▶ **Problem details**
Each entry that follows should be set down precisely, with its pictures removed.

Data records:
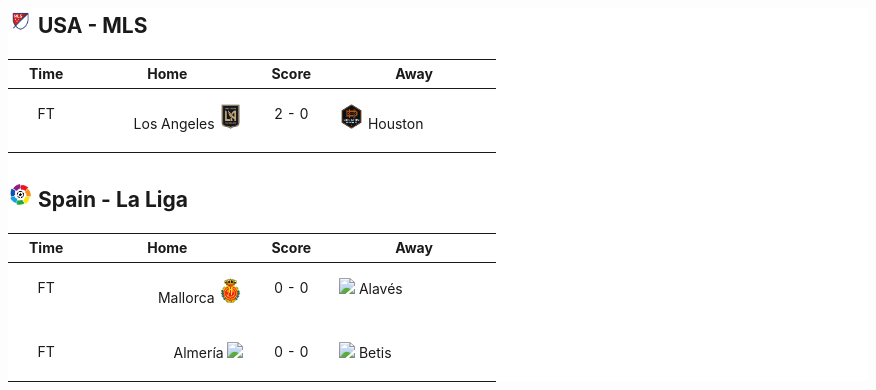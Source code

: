 
## <img src="/static/logos/USA-MLS.png" height="25px"> USA - MLS

<div align="center">

&emsp;Time&emsp; | &emsp;&emsp;&emsp;&emsp;Home&emsp;&emsp;&emsp;&emsp; | &emsp;Score&emsp; | &emsp;&emsp;&emsp;&emsp;Away&emsp;&emsp;&emsp;&emsp; |
| ------------ | ------------ | ------------ | ------------ |
| <p align="center">FT</p> | <p align="right">Los Angeles <img src="/static/logos/Los Angeles FC.png" height="25px"></p> | <p align="center">2 - 0</p> | <p align="left"><img src="/static/logos/Houston Dynamo FC.png" height="25px"> Houston</p> |
</div>


## <img src="/static/logos/Spain-La Liga.png" height="25px"> Spain - La Liga

<div align="center">

&emsp;Time&emsp; | &emsp;&emsp;&emsp;&emsp;Home&emsp;&emsp;&emsp;&emsp; | &emsp;Score&emsp; | &emsp;&emsp;&emsp;&emsp;Away&emsp;&emsp;&emsp;&emsp; |
| ------------ | ------------ | ------------ | ------------ |
| <p align="center">FT</p> | <p align="right">Mallorca <img src="/static/logos/Real Club Deportivo Mallorca.png" height="25px"></p> | <p align="center">0 - 0</p> | <p align="left"><img src="/static/logos/Deportivo Alavés.png" height="25px"> Alavés</p> |
| <p align="center">FT</p> | <p align="right">Almería <img src="/static/logos/UD Almería.png" height="25px"></p> | <p align="center">0 - 0</p> | <p align="left"><img src="/static/logos/Real Betis Balompié.png" height="25px"> Betis</p> |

▶ **Solved problem**
Source code

: 
## <img src="/static/logos/USA-MLS.png" height="25px"> USA - MLS

<div align="center">

&emsp;Time&emsp; | &emsp;&emsp;&emsp;&emsp;Home&emsp;&emsp;&emsp;&emsp; | &emsp;Score&emsp; | &emsp;&emsp;&emsp;&emsp;Away&emsp;&emsp;&emsp;&emsp; |
| ------------ | ------------ | ------------ | ------------ |
| <p align="center">FT</p> | <p align="right">Los Angeles <img src="/static/logos/Los Angeles FC.png" height="25px"></p> | <p align="center">2 - 0</p> | <p align="left"><img src="/static/logos/Houston Dynamo FC.png" height="25px"> Houston</p> |
</div>


## <img src="/static/logos/Spain-La Liga.png" height="25px"> Spain - La Liga

<div align="center">

&emsp;Time&emsp; | &emsp;&emsp;&emsp;&emsp;Home&emsp;&emsp;&emsp;&emsp; | &emsp;Score&emsp; | &emsp;&emsp;&emsp;&emsp;Away&emsp;&emsp;&emsp;&emsp; |
| ------------ | ------------ | ------------ | ------------ |
| <p align="center">FT</p> | <p align="right">Mallorca <img src="/static/logos/Real Club Deportivo Mallorca.png" height="25px"></p> | <p align="center">0 - 0</p> | <p align="left"><img src="/static/logos/Deportivo Alavés.png" height="25px"> Alavés</p> |
| <p align="center">FT</p> | <p align="right">Almería <img src="/static/logos/UD Almería.png" height="25px"></p> | <p align="center">0 - 0</p> | <p align="left"><img src="/static/logos/Real Betis Balompié.png" height="25px"> Betis</p> |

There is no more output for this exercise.